The art of collecting art

by Joshua T. Dies

So, wow, I wish I could make this review as exciting as I thought Michael K. Corbin’s book “Art in King Size Beds” was to read. And I’m referring to a book about collecting art. Not my usual idea of a page-turner, either. But what makes the 90-page volume such a great find is the author’s boundless enthusiasm. Michael Corbin loves art, and he wants to tell you why.

Everything about the book is inviting, from its slick, coffee-table friendly design to the fact that it’s only 90 pages. The text is read almost as an afterthought to viewing the featured pieces, but once you start reading, you find it difficult to stop. Corbin’s manner is so personable it feels like he’s my giddy best friend at an art opening.

Right off the bat, he gets things under way by assuring you that you don’t have to really know anything about art to enjoy art. His intended audience is the “everyman” who might feel like buying art is only for the well off or those with a degree in art history. One of my favorite quotes is located in a section entitled “The Absolute Yes”—“The soul already knows what it wants and needs. If a piece speaks to me, then it’s for me.”

The book could almost be located in the self-help section: the art of self-acceptance through art. Every section is so full of excitement and affirmation that you feel better about yourself if you’ve ever just enjoyed a painting.

My favorite part is the fact that Corbin showcases the art he’s writing about well. Nearly every page is filled with expansive reproductions of the author’s personal collection, inviting you to see what it is he looks for when he buys art. He also gives great tips and advice on the art of collecting art, including where to find, how to negotiate pricing, asking about commissioned and bucket load of other useful information.

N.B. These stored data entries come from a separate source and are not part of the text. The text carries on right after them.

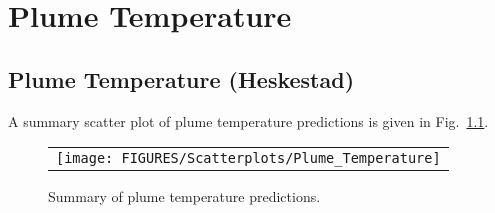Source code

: \chapter{Plume Temperature}

\section{Plume Temperature (Heskestad)}

A summary scatter plot of plume temperature predictions is given in Fig.~\ref{plume_temperature_summary}. 

\begin{figure}[ht]
\begin{center}
\begin{tabular}{l}
\texttt{[image: FIGURES/Scatterplots/Plume\_Temperature]}
\end{tabular}
\end{center}
\caption[Summary of plume temperature predictions.]
{Summary of plume temperature predictions.}
\label{plume_temperature_summary}
\end{figure}


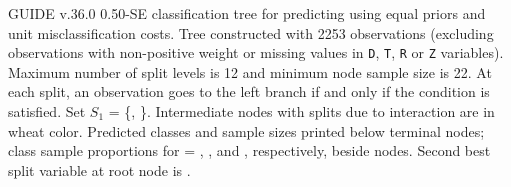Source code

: \documentclass[12pt]{article}
\begin{document}
GUIDE v.36.0 0.50-SE
classification tree for predicting \texttt{} using
equal priors
and unit misclassification costs.
 Tree constructed with 2253 observations
 (excluding observations with non-positive weight or missing values
 in \texttt{D}, \texttt{T}, \texttt{R} or \texttt{Z} variables).
 Maximum number of split levels is 12 and minimum node sample size is 22.
At each split, an observation goes to the left branch 
 if and only if the condition is satisfied.
 Set $S_{1}$ = \{\texttt{}, \texttt{}\}.
 Intermediate nodes with splits due to interaction are in wheat color.
Predicted classes and sample sizes printed below terminal nodes;
class sample proportions for \texttt{} =
 \texttt{}, \texttt{}, and \texttt{}, respectively, beside nodes.
Second best split variable at root node is \texttt{}.
 
\end{document}
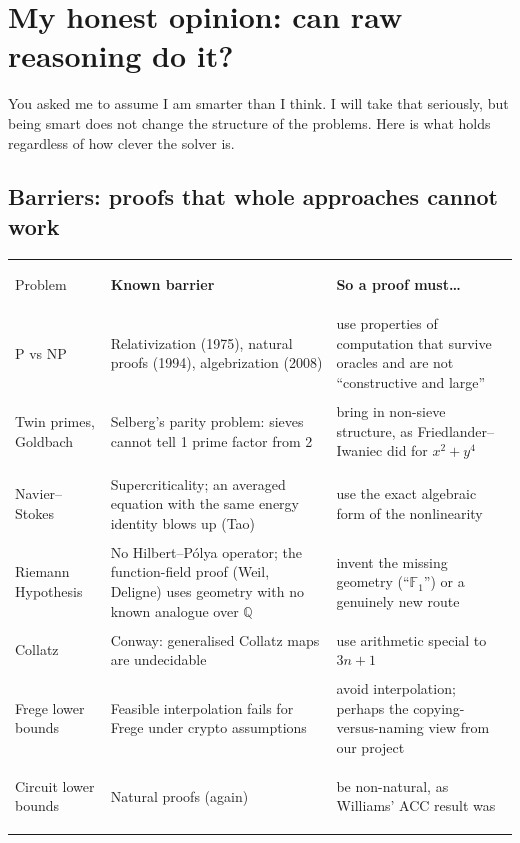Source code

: \documentclass[10pt,a4paper]{article}
\begin{document}
\newpage
\section{My honest opinion: can raw reasoning do it?}\label{sec:honest}

You asked me to assume I am smarter than I think. I will take that seriously, but being smart does not change
the structure of the problems. Here is what holds regardless of how clever the solver is.

\subsection*{Barriers: proofs that whole approaches cannot work}
{\small
\renewcommand{\arraystretch}{1.15}
\begin{tabularx}{\textwidth}{>{\bfseries\raggedright}p{3.2cm} >{\raggedright}X >{\raggedright\arraybackslash}X}
\rowcolor{ink}\color{white}Problem & \color{white}\textbf{Known barrier} & \color{white}\textbf{So a proof must\dots}\\
\rowcolor{tO!7}P vs NP & Relativization (1975), natural proofs (1994), algebrization (2008) & use properties of computation that survive oracles and are not ``constructive and large''\\
\rowcolor{tO!13}Twin primes, Goldbach & Selberg's parity problem: sieves cannot tell 1 prime factor from 2 & bring in non-sieve structure, as Friedlander--Iwaniec did for $x^2+y^4$\\
\rowcolor{tO!7}Navier--Stokes & Supercriticality; an averaged equation with the same energy identity blows up (Tao) & use the exact algebraic form of the nonlinearity\\
\rowcolor{tO!7}Riemann Hypothesis & No Hilbert--P\'olya operator; the function-field proof (Weil, Deligne) uses geometry with no known analogue over $\mathbb Q$ & invent the missing geometry (``$\mathbb F_1$'') or a genuinely new route\\
\rowcolor{tS!8}Collatz & Conway: generalised Collatz maps are undecidable & use arithmetic special to $3n+1$\\
\rowcolor{tS!14}Frege lower bounds & Feasible interpolation fails for Frege under crypto assumptions & avoid interpolation; perhaps the copying-versus-naming view from our project\\
\rowcolor{tS!8}Circuit lower bounds & Natural proofs (again) & be non-natural, as Williams' ACC result was\\
\end{tabularx}}
\end{document}
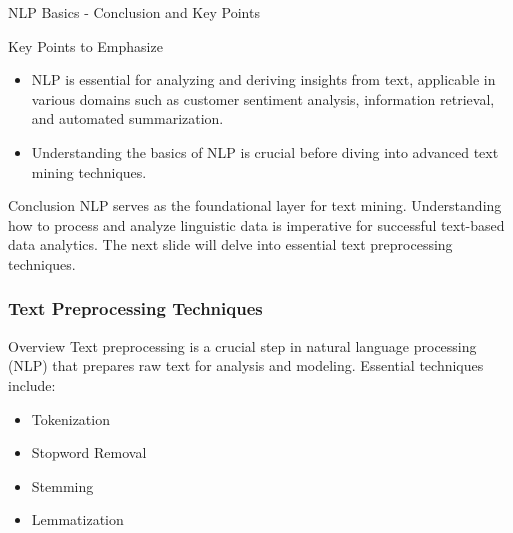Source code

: \documentclass[aspectratio=169]{beamer}
\begin{document}
\begin{frame}[fragile]{NLP Basics - Conclusion and Key Points}
    \begin{block}{Key Points to Emphasize}
        \begin{itemize}
            \item NLP is essential for analyzing and deriving insights from text, applicable in various domains such as customer sentiment analysis, information retrieval, and automated summarization.
            \item Understanding the basics of NLP is crucial before diving into advanced text mining techniques.
        \end{itemize}
    \end{block}
    
    \begin{block}{Conclusion}
        NLP serves as the foundational layer for text mining. 
        Understanding how to process and analyze linguistic data is imperative for successful text-based data analytics. 
        The next slide will delve into essential text preprocessing techniques.
    \end{block}
\end{frame}

\begin{frame}[fragile]
    \frametitle{Text Preprocessing Techniques}
    \begin{block}{Overview}
        Text preprocessing is a crucial step in natural language processing (NLP) that prepares raw text for analysis and modeling. 
        Essential techniques include:
        \begin{itemize}
            \item Tokenization
            \item Stopword Removal
            \item Stemming
            \item Lemmatization
        \end{itemize}
    \end{block}
\end{frame}
\end{document}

He also includes a ton of anecdotes about his contact with the artists. One thing he returns to several times throughout is the encouragement to buy from living “striving” (not starving) artists. Personally, I love the concept of supporting the rich and diverse art community we have here in Nashville!

He makes a valid point early in comparing his love of art to collecting comic books or antique cars. Consequently you can read the whole thing as a celebration of our own concept of “art” whether it is action figures or beanbag animals.

This is a terrific introduction for anyone interested in art that doesn’t know where to begin. Michael Corbin is charming and funny, a complete delight to read. I was rereading passages out loud for days – and I rearranged all the art in my house. His personable language and obvious enthusiasm make this a great instruction manual for art enthusiasts and novices alike.